Monday, October 30, 2006

Just like your daddy done


It's nearly 4.30 in the morning and I can't sleep - am watching hi-fidelity - always liked it, truth is I always thought Mr Cusak was a very underrated actor

But the reason I am writing is because about 17 minutes into the film after his break up with laura he puts on a record - and that record was the one that takes me to my happy place - it takes me home, to a home I've never known. It's the record/album/CD that if i only had time to listen to one record/album/CD this would be it - it defines who I am and who I aspire to be, embodies the struggles of my childhood, the hopes of my adolescence and the out working of an ever developing future

....It was 1981 and my cousin Anne (she was 15 at the time and i thought she was the coolest person on the planet) had just bought The River by Bruce Springsteen....I will never forget how I felt when I first heard it - it left me speechless and still sends shivers down my spine...maybe I was blind, but it made me believe that anything was possible, that I didn't have to do what my daddy done - that I could sculpt my own world - it's an album that still to this day helps me get my shit together. The line, 'is a dream a lie if it don't come true, or is it something worse?' still haunts me but forces me to look beyond my own cynicism to what might be...Springsteen will always be the quintessential romantic who captures the hopes and dreams of the ordinary and makes them believable and tangible - his works continue to express the inexpressible to me

So, you got an hour to live, or you're off to some deserted island and can only take one record, what would it be - what's the one album/CD that takes you home?

Friday, October 27, 2006

Lest we forget


May we never forget those who have given what they cannot keep to gain what they cannot lose

Living for a cause greater than ourselves enables us to face eternity with the strength that comes from faith. There is assurance that even today, in our culture of isolation and death, there is hope.

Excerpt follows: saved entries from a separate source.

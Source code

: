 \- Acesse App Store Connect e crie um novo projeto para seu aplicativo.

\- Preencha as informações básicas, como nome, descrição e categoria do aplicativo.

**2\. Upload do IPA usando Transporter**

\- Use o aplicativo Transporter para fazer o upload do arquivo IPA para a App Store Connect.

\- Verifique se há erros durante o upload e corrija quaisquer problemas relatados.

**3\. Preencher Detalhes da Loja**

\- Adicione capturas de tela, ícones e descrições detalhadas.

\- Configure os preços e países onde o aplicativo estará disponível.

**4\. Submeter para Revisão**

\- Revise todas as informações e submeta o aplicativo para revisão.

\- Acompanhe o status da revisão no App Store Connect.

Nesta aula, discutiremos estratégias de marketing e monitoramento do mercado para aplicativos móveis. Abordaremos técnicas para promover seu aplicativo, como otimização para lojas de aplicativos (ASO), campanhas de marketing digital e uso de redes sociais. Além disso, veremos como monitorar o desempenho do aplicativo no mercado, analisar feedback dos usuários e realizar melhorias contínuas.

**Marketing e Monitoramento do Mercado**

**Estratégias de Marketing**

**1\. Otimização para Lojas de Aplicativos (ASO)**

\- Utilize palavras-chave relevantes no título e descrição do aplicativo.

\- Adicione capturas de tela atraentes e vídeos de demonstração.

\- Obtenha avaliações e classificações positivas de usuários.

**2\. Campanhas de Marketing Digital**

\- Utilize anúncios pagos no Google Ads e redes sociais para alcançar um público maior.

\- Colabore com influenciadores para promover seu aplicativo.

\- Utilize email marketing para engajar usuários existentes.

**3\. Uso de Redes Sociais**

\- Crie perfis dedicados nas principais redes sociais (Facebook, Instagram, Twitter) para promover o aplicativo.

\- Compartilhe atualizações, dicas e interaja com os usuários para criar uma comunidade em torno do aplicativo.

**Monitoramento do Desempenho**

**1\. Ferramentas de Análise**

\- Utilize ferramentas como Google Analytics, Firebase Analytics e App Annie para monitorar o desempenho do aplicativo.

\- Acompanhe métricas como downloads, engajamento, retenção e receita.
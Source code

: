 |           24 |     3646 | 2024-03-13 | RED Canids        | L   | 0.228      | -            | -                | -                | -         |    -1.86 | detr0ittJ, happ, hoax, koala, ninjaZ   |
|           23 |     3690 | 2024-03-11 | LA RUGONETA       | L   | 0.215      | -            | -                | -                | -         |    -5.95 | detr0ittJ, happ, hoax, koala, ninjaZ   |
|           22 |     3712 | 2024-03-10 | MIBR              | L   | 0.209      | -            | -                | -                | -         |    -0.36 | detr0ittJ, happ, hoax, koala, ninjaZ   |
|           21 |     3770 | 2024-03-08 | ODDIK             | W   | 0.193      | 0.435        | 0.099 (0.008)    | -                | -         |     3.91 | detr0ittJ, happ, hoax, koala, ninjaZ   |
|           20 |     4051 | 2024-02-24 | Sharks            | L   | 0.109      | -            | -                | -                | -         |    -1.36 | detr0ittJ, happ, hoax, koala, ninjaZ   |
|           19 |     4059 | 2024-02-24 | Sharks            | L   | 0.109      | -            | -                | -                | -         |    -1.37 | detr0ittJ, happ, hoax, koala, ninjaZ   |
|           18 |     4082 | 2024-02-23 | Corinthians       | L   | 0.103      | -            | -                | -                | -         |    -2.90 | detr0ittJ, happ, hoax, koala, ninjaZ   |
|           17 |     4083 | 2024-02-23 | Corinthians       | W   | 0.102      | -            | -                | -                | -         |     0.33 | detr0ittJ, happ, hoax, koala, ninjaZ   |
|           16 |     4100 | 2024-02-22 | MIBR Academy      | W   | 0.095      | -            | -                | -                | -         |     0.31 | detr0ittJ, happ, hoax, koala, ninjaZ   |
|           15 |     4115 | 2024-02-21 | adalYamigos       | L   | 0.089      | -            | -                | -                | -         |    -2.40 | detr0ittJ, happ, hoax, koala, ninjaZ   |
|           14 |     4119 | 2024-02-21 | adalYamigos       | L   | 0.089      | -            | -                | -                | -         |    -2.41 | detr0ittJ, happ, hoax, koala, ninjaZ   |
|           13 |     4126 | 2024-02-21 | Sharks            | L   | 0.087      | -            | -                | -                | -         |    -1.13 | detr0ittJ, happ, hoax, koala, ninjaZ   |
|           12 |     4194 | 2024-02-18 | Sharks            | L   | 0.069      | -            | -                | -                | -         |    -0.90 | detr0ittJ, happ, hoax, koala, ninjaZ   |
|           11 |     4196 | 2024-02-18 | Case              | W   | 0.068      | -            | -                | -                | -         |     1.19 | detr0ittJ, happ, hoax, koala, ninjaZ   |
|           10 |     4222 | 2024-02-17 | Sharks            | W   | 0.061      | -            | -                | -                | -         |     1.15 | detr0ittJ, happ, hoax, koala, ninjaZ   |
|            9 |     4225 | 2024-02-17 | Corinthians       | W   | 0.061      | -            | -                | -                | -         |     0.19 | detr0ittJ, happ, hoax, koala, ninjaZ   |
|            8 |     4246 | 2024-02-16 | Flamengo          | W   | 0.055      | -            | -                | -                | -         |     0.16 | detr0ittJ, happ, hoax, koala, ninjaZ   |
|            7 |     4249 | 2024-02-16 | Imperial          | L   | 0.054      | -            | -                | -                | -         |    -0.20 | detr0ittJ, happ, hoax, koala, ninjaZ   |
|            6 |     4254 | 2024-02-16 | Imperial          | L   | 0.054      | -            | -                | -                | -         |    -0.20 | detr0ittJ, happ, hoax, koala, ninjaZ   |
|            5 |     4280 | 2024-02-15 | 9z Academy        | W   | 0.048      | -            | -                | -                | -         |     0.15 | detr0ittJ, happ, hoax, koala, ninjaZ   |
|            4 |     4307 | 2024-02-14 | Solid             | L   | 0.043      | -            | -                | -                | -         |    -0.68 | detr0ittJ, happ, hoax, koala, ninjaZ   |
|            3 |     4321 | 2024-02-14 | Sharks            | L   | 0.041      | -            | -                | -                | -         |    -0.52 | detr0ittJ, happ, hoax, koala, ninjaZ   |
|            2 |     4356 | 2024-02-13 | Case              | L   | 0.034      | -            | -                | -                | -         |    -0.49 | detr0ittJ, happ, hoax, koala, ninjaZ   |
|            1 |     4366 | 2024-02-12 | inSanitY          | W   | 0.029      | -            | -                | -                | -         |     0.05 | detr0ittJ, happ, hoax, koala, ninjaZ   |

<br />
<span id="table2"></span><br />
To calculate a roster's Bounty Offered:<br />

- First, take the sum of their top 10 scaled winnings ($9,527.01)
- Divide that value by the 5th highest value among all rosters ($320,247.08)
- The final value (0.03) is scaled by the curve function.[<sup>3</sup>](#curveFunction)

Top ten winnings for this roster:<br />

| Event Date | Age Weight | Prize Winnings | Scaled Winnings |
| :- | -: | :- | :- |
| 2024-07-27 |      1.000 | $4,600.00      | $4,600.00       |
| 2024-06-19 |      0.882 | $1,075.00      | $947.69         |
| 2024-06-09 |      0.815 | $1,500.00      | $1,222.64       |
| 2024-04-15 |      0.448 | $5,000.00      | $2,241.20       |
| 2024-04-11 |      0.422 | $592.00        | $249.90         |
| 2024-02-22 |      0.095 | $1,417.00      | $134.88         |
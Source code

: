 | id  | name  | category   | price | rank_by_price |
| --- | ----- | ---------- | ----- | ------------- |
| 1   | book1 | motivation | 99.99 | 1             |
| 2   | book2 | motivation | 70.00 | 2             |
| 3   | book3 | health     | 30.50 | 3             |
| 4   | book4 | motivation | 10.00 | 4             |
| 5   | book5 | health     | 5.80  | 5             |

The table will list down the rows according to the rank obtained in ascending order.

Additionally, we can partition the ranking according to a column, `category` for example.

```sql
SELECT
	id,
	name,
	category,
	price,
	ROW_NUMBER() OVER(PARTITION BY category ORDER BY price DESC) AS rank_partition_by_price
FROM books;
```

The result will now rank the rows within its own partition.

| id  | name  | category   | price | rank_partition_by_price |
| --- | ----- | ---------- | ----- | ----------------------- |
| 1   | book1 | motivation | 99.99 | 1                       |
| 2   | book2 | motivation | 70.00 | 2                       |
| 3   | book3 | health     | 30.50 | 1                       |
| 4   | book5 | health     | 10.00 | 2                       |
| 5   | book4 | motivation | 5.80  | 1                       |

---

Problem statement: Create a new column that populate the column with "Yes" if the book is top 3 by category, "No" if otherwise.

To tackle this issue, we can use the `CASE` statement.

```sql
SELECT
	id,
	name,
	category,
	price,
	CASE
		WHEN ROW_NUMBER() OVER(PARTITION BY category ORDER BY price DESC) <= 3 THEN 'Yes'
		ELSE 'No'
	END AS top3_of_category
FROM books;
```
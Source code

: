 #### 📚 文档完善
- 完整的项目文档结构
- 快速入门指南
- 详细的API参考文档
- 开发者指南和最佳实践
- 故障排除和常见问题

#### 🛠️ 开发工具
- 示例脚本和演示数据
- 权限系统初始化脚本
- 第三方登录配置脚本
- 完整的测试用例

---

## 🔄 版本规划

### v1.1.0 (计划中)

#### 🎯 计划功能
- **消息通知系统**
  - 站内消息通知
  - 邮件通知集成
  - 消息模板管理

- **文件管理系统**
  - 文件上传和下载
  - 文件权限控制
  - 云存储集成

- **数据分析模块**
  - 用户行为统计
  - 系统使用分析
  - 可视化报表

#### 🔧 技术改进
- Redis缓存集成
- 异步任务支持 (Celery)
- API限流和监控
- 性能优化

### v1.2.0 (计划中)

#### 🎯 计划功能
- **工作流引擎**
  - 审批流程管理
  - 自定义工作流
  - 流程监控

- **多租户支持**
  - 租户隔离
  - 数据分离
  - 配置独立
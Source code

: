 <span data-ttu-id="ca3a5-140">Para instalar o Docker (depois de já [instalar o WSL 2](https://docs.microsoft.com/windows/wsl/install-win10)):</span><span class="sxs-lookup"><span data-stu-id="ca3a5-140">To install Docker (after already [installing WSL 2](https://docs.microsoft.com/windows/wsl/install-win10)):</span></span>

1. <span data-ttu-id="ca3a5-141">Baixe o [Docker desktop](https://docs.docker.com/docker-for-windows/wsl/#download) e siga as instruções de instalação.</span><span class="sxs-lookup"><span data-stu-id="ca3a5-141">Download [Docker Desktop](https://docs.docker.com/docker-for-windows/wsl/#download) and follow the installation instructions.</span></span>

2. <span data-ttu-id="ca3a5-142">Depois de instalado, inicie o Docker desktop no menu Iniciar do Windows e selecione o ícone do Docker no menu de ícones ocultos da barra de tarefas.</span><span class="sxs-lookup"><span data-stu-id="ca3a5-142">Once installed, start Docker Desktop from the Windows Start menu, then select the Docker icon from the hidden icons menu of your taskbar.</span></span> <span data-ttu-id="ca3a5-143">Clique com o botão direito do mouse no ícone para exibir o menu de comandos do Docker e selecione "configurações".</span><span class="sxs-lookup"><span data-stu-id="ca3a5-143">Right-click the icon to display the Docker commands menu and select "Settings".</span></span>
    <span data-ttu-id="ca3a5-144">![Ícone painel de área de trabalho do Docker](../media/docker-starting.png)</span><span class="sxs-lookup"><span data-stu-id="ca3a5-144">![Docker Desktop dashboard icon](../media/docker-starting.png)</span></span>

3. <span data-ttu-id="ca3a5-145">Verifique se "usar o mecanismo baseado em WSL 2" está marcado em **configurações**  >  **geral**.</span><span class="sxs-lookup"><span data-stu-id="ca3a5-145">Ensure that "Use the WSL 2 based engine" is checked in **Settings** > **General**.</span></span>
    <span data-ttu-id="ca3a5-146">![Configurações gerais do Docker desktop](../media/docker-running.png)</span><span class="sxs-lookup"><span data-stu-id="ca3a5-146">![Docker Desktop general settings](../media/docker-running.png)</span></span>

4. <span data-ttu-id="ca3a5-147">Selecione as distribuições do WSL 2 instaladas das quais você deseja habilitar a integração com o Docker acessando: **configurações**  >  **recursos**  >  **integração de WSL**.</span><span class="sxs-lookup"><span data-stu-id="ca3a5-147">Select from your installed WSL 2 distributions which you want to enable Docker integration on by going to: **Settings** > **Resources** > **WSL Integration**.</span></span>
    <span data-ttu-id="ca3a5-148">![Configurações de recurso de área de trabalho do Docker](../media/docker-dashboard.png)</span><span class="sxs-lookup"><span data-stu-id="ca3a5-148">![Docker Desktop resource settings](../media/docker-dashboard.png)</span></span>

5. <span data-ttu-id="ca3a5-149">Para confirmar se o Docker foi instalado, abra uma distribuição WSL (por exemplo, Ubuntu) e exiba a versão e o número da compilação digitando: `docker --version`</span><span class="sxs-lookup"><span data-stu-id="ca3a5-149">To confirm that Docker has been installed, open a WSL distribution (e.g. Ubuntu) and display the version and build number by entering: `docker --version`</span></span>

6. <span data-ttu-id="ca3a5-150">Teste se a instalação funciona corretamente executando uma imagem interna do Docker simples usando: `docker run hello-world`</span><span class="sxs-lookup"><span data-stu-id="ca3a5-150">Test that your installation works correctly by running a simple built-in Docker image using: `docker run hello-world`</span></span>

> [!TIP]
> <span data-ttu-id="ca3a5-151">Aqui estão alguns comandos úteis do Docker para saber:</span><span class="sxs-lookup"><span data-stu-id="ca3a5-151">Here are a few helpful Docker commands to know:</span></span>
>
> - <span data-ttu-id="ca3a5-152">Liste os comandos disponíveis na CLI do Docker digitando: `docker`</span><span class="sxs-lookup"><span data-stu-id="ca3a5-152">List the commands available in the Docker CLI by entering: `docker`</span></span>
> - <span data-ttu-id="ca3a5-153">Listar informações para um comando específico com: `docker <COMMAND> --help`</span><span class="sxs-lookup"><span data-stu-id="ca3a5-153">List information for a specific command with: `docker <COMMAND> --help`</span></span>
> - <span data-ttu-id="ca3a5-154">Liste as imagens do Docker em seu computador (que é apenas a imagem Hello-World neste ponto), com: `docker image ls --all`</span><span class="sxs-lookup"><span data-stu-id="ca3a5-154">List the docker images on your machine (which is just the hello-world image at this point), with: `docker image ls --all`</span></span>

We need to hear stories of many people who overcame, or are overcoming their greatest obstacles. They don't present a cure-all from life's struggles and problems, but for those ready to go beyond quick-fix rememdies - i hope stories, tragic as it is, like Rachel's offer stepping stones to a more fulfilled life

There is a need, a real need, in a world where the air is fast becoming to angry to breathe for unflinching courage and the willingness to take risks against terrible injusticies - you can't fight fear with fear - only love...


Rachel Corrie 1979-2003


'On a sunday down in Gaza
Rachel Corrie took her stand
As the bulldozer kept coming
Her blood was shed upon the land

But she held high the torch for freedom
She lit a flame without a doubt
For the ones the world's forgotten
It's a flame that won't go out...'
(Garth Hewitt)

'Many of you will of heard varying accounts of the death of Rachel Corrie, maybe others will have heard nothing of it. Regardless, I was 10 metres away when it happened 2 days ago, and this is the way it went.

We'd been monitoring and occasionally obstructing the 2 bulldozers for about 2 hours when 1 of them turned toward a house we knew to be threatened with demolition. Rachel knelt down in its way. She was 10-20 metres in front of the bulldozer, clearly visible, the only object for many metres, directly in it's view. They were in Radio contact with a tank that had a profile view of the situation. There is no way she could not have been seen by them in their elevated cabin. They knew where she was, there is no doubt.

The bulldozer drove toward Rachel slowly, gathering earth in its scoop as it went. She knelt there, she did not move. The bulldozer reached her and she began to stand up, climbing onto the mound of earth. She appeared to be looking into the cockpit. The bulldozer continued to push Rachel, so she slipped down the mound of earth, turning as she went. Her faced showed she was panicking and it was clear she was in danger of being overwhelmed. All the activists were screaming at the bulldozer to stop and gesturing to the crew about Rachel's presence. We were in clear view as Rachel had been, they continued. They pushed Rachel, first beneath the scoop, then beneath the blade, then continued till her body was beneath the cockpit. They waited over her for a few seconds, before reversing. They reversed with the blade pressed down, so it scraped over her body a second time. Every second I believed they would stop but they never did.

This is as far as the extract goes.